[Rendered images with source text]

»»

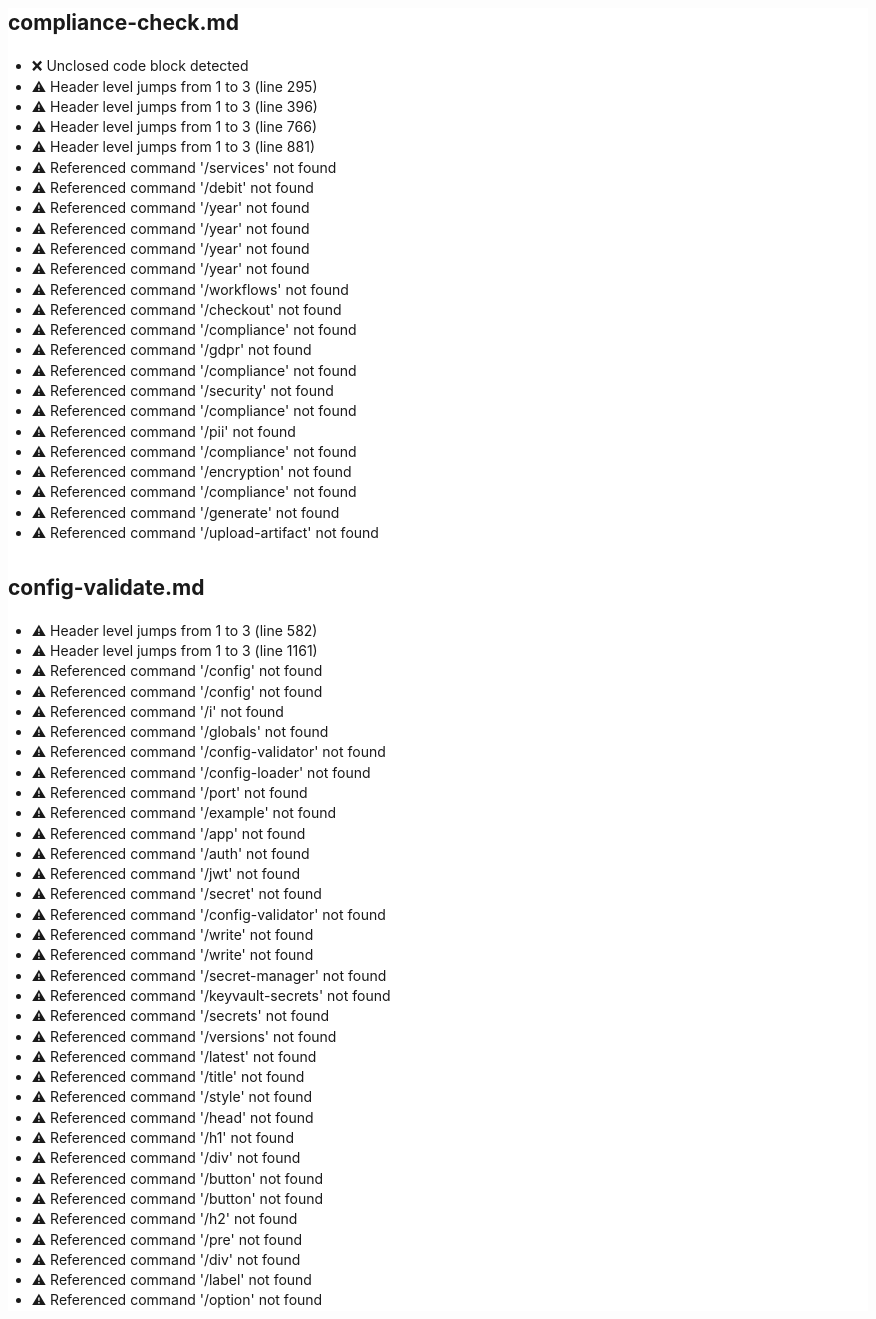 
## compliance-check.md
- ❌ Unclosed code block detected
- ⚠️ Header level jumps from 1 to 3 (line 295)
- ⚠️ Header level jumps from 1 to 3 (line 396)
- ⚠️ Header level jumps from 1 to 3 (line 766)
- ⚠️ Header level jumps from 1 to 3 (line 881)
- ⚠️ Referenced command '/services' not found
- ⚠️ Referenced command '/debit' not found
- ⚠️ Referenced command '/year' not found
- ⚠️ Referenced command '/year' not found
- ⚠️ Referenced command '/year' not found
- ⚠️ Referenced command '/year' not found
- ⚠️ Referenced command '/workflows' not found
- ⚠️ Referenced command '/checkout' not found
- ⚠️ Referenced command '/compliance' not found
- ⚠️ Referenced command '/gdpr' not found
- ⚠️ Referenced command '/compliance' not found
- ⚠️ Referenced command '/security' not found
- ⚠️ Referenced command '/compliance' not found
- ⚠️ Referenced command '/pii' not found
- ⚠️ Referenced command '/compliance' not found
- ⚠️ Referenced command '/encryption' not found
- ⚠️ Referenced command '/compliance' not found
- ⚠️ Referenced command '/generate' not found
- ⚠️ Referenced command '/upload-artifact' not found

## config-validate.md
- ⚠️ Header level jumps from 1 to 3 (line 582)
- ⚠️ Header level jumps from 1 to 3 (line 1161)
- ⚠️ Referenced command '/config' not found
- ⚠️ Referenced command '/config' not found
- ⚠️ Referenced command '/i' not found
- ⚠️ Referenced command '/globals' not found
- ⚠️ Referenced command '/config-validator' not found
- ⚠️ Referenced command '/config-loader' not found
- ⚠️ Referenced command '/port' not found
- ⚠️ Referenced command '/example' not found
- ⚠️ Referenced command '/app' not found
- ⚠️ Referenced command '/auth' not found
- ⚠️ Referenced command '/jwt' not found
- ⚠️ Referenced command '/secret' not found
- ⚠️ Referenced command '/config-validator' not found
- ⚠️ Referenced command '/write' not found
- ⚠️ Referenced command '/write' not found
- ⚠️ Referenced command '/secret-manager' not found
- ⚠️ Referenced command '/keyvault-secrets' not found
- ⚠️ Referenced command '/secrets' not found
- ⚠️ Referenced command '/versions' not found
- ⚠️ Referenced command '/latest' not found
- ⚠️ Referenced command '/title' not found
- ⚠️ Referenced command '/style' not found
- ⚠️ Referenced command '/head' not found
- ⚠️ Referenced command '/h1' not found
- ⚠️ Referenced command '/div' not found
- ⚠️ Referenced command '/button' not found
- ⚠️ Referenced command '/button' not found
- ⚠️ Referenced command '/h2' not found
- ⚠️ Referenced command '/pre' not found
- ⚠️ Referenced command '/div' not found
- ⚠️ Referenced command '/label' not found
- ⚠️ Referenced command '/option' not found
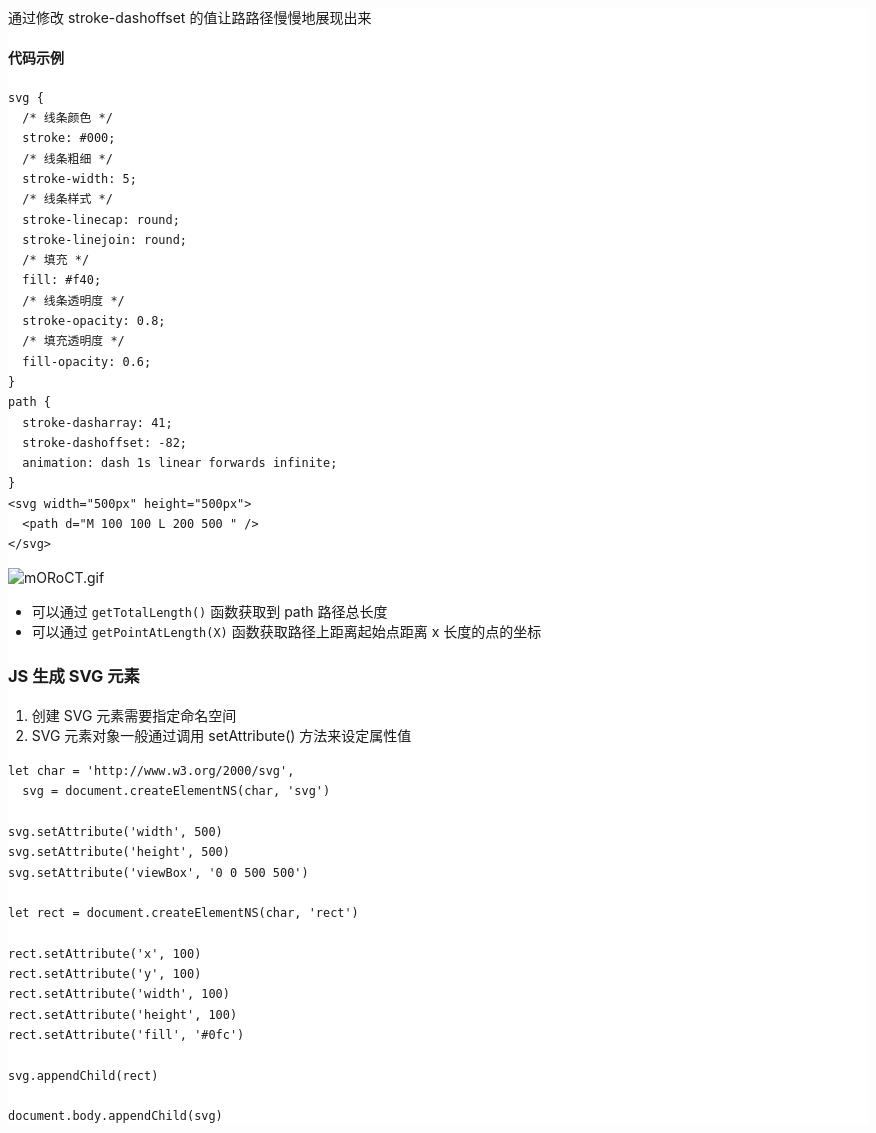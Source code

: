 通过修改 stroke-dashoffset 的值让路路径慢慢地展现出来

#### 代码示例

```
svg {
  /* 线条颜色 */
  stroke: #000;
  /* 线条粗细 */
  stroke-width: 5;
  /* 线条样式 */
  stroke-linecap: round;
  stroke-linejoin: round;
  /* 填充 */
  fill: #f40;
  /* 线条透明度 */
  stroke-opacity: 0.8;
  /* 填充透明度 */
  fill-opacity: 0.6;
}
path {
  stroke-dasharray: 41;
  stroke-dashoffset: -82;
  animation: dash 1s linear forwards infinite;
}
<svg width="500px" height="500px">
  <path d="M 100 100 L 200 500 " />
</svg>
```

![mORoCT.gif](https://s2.ax1x.com/2019/08/30/mORoCT.gif)

* 可以通过 `getTotalLength()` 函数获取到 path 路径总长度
* 可以通过 `getPointAtLength(X)` 函数获取路径上距离起始点距离 x 长度的点的坐标

### JS 生成 SVG 元素

1. 创建 SVG 元素需要指定命名空间
2. SVG 元素对象一般通过调用 setAttribute() 方法来设定属性值

```
let char = 'http://www.w3.org/2000/svg',
  svg = document.createElementNS(char, 'svg')

svg.setAttribute('width', 500)
svg.setAttribute('height', 500)
svg.setAttribute('viewBox', '0 0 500 500')

let rect = document.createElementNS(char, 'rect')

rect.setAttribute('x', 100)
rect.setAttribute('y', 100)
rect.setAttribute('width', 100)
rect.setAttribute('height', 100)
rect.setAttribute('fill', '#0fc')

svg.appendChild(rect)

document.body.appendChild(svg)
```
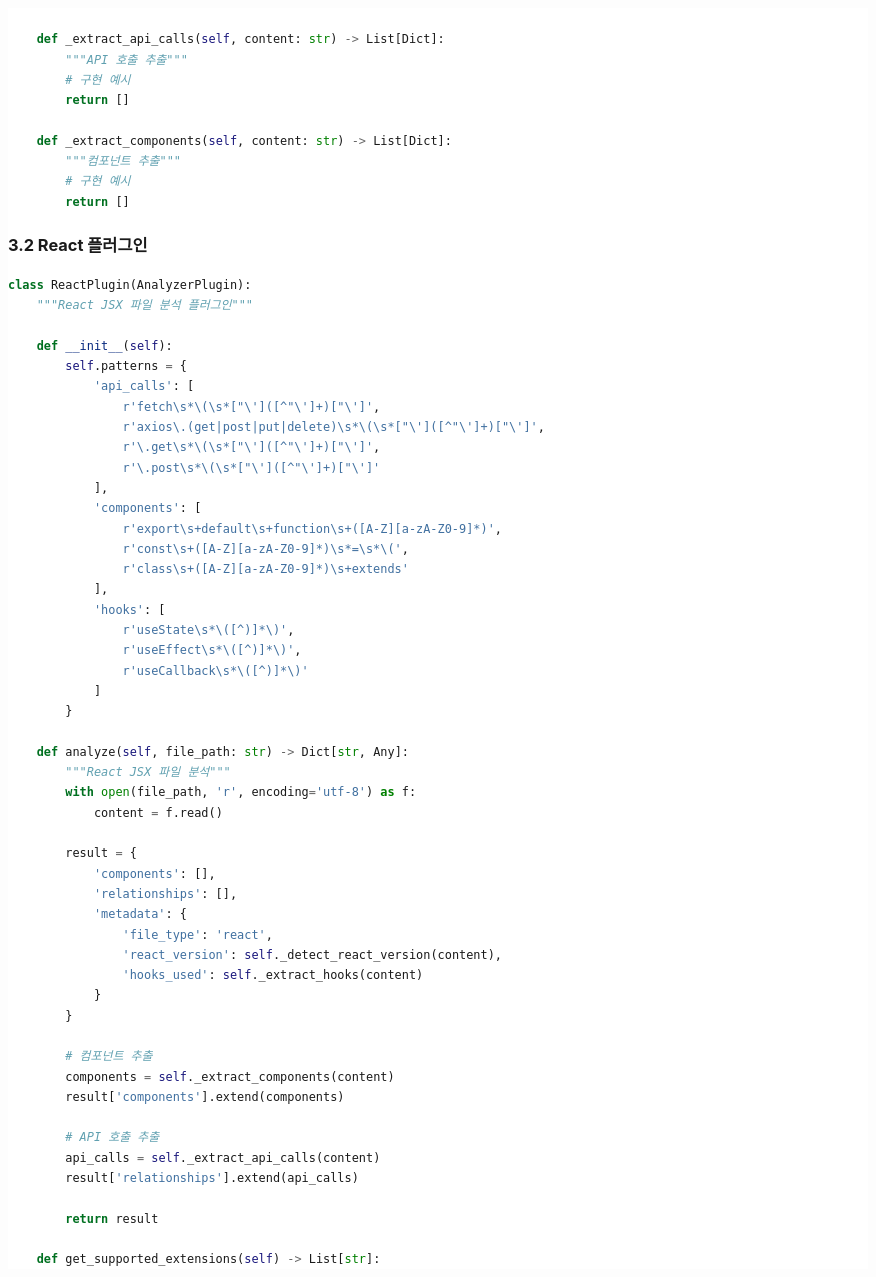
 ```python
    
    def _extract_api_calls(self, content: str) -> List[Dict]:
        """API 호출 추출"""
        # 구현 예시
        return []
    
    def _extract_components(self, content: str) -> List[Dict]:
        """컴포넌트 추출"""
        # 구현 예시
        return []
```

### 3.2 React 플러그인
```python
class ReactPlugin(AnalyzerPlugin):
    """React JSX 파일 분석 플러그인"""
    
    def __init__(self):
        self.patterns = {
            'api_calls': [
                r'fetch\s*\(\s*["\']([^"\']+)["\']',
                r'axios\.(get|post|put|delete)\s*\(\s*["\']([^"\']+)["\']',
                r'\.get\s*\(\s*["\']([^"\']+)["\']',
                r'\.post\s*\(\s*["\']([^"\']+)["\']'
            ],
            'components': [
                r'export\s+default\s+function\s+([A-Z][a-zA-Z0-9]*)',
                r'const\s+([A-Z][a-zA-Z0-9]*)\s*=\s*\(',
                r'class\s+([A-Z][a-zA-Z0-9]*)\s+extends'
            ],
            'hooks': [
                r'useState\s*\([^)]*\)',
                r'useEffect\s*\([^)]*\)',
                r'useCallback\s*\([^)]*\)'
            ]
        }
    
    def analyze(self, file_path: str) -> Dict[str, Any]:
        """React JSX 파일 분석"""
        with open(file_path, 'r', encoding='utf-8') as f:
            content = f.read()
        
        result = {
            'components': [],
            'relationships': [],
            'metadata': {
                'file_type': 'react',
                'react_version': self._detect_react_version(content),
                'hooks_used': self._extract_hooks(content)
            }
        }
        
        # 컴포넌트 추출
        components = self._extract_components(content)
        result['components'].extend(components)
        
        # API 호출 추출
        api_calls = self._extract_api_calls(content)
        result['relationships'].extend(api_calls)
        
        return result
    
    def get_supported_extensions(self) -> List[str]:
```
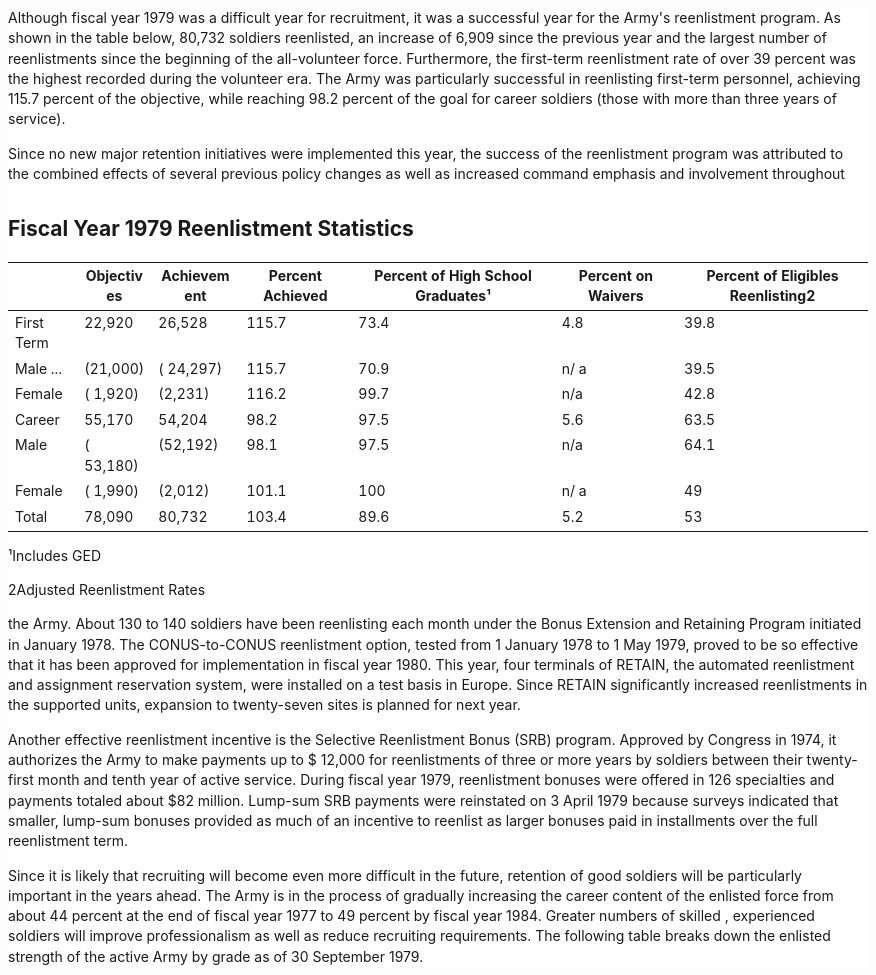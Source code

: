 Although fiscal year 1979 was a difficult year for recruitment, it was a successful year for the Army's reenlistment program. As shown in the table below, 80,732 soldiers reenlisted, an increase of 6,909 since the previous year and the largest number of reenlistments since the beginning of the all-volunteer force. Furthermore, the first-term reenlistment rate of over 39 percent was the highest recorded during the volunteer era. The Army was particularly successful in reenlisting first-term personnel, achieving 115.7 percent of the objective, while reaching 98.2 percent of the goal for career soldiers (those with more than three years of service).

Since no new major retention initiatives were implemented this year, the success of the reenlistment program was attributed to the combined effects of several previous policy changes as well as increased command emphasis and involvement throughout



## Fiscal Year 1979 Reenlistment Statistics

|            | Objectives   | Achievement   |   Percent Achieved |   Percent of High School Graduates¹ | Percent on Waivers   |   Percent of Eligibles Reenlisting2 |
|------------|--------------|---------------|--------------------|-------------------------------------|----------------------|-------------------------------------|
| First Term | 22,920       | 26,528        |              115.7 |                                73.4 | 4.8                  |                                39.8 |
| Male ...   | (21,000)     | ( 24,297)     |              115.7 |                                70.9 | n/ a                 |                                39.5 |
| Female     | ( 1,920)     | (2,231)       |              116.2 |                                99.7 | n/a                  |                                42.8 |
| Career     | 55,170       | 54,204        |               98.2 |                                97.5 | 5.6                  |                                63.5 |
| Male       | ( 53,180)    | (52,192)      |               98.1 |                                97.5 | n/a                  |                                64.1 |
| Female     | ( 1,990)     | (2,012)       |              101.1 |                               100   | n/ a                 |                                49   |
| Total      | 78,090       | 80,732        |              103.4 |                                89.6 | 5.2                  |                                53   |

¹Includes GED

2Adjusted Reenlistment Rates

the Army. About 130 to 140 soldiers have been reenlisting each month under the Bonus Extension and Retaining Program initiated in January 1978. The CONUS-to-CONUS reenlistment option, tested from 1 January 1978 to 1 May 1979, proved to be so effective that it has been approved for implementation in fiscal year 1980. This year, four terminals of RETAIN, the automated reenlistment and assignment reservation system, were installed on a test basis in Europe. Since RETAIN significantly increased reenlistments in the supported units, expansion to twenty-seven sites is planned for next year.

Another effective reenlistment incentive is the Selective Reenlistment Bonus (SRB) program. Approved by Congress in 1974, it authorizes the Army to make payments up to $ 12,000 for reenlistments of three or more years by soldiers between their twenty-first month and tenth year of active service. During fiscal year 1979, reenlistment bonuses were offered in 126 specialties and payments totaled about $82 million. Lump-sum SRB payments were reinstated on 3 April 1979 because surveys indicated that smaller, lump-sum bonuses provided as much of an incentive to reenlist as larger bonuses paid in installments over the full reenlistment term.

Since it is likely that recruiting will become even more difficult in the future, retention of good soldiers will be particularly important in the years ahead. The Army is in the process of gradually increasing the career content of the enlisted force from about 44 percent at the end of fiscal year 1977 to 49 percent by fiscal year 1984. Greater numbers of skilled , experienced soldiers will improve professionalism as well as reduce recruiting requirements. The following table breaks down the enlisted strength of the active Army by grade as of 30 September 1979.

««

_PROBLEM STATEMENT_. What belongs in the answer is each line of the data that has the word "可以通过".

_REPLY_.
* 可以通过 `getTotalLength()` 函数获取到 path 路径总长度
* 可以通过 `getPointAtLength(X)` 函数获取路径上距离起始点距离 x 长度的点的坐标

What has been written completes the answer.